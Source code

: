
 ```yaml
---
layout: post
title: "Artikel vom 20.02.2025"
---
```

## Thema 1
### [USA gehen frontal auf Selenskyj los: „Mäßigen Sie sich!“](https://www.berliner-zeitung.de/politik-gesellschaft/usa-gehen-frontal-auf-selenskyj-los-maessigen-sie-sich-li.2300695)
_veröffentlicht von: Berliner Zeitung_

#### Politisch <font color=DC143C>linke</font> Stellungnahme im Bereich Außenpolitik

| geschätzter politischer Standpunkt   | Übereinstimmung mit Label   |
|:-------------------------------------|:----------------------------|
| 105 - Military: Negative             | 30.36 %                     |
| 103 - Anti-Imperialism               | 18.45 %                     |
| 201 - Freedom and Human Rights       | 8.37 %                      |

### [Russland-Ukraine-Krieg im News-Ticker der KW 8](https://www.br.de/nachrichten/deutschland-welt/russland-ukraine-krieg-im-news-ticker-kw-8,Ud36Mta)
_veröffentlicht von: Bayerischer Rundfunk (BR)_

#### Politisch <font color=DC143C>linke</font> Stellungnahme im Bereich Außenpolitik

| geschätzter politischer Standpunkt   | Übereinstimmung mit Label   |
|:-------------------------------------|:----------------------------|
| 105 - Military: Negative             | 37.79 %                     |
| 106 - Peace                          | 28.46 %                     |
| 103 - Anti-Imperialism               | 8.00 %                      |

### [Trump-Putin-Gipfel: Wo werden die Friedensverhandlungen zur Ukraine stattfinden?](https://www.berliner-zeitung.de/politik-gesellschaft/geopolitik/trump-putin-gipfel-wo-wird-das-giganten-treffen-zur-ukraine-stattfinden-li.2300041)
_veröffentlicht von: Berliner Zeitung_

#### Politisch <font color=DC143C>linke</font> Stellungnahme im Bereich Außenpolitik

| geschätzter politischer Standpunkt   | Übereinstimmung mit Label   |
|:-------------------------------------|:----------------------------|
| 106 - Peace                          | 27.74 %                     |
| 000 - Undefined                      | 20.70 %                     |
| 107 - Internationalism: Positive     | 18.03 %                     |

What you have to do -
Copy each line of the data that contains the word "gesellschaft", leaving the other lines out.

Answer section -
### [USA gehen frontal auf Selenskyj los: „Mäßigen Sie sich!“](https://www.berliner-zeitung.de/politik-gesellschaft/usa-gehen-frontal-auf-selenskyj-los-maessigen-sie-sich-li.2300695)
### [Trump-Putin-Gipfel: Wo werden die Friedensverhandlungen zur Ukraine stattfinden?](https://www.berliner-zeitung.de/politik-gesellschaft/geopolitik/trump-putin-gipfel-wo-wird-das-giganten-treffen-zur-ukraine-stattfinden-li.2300041)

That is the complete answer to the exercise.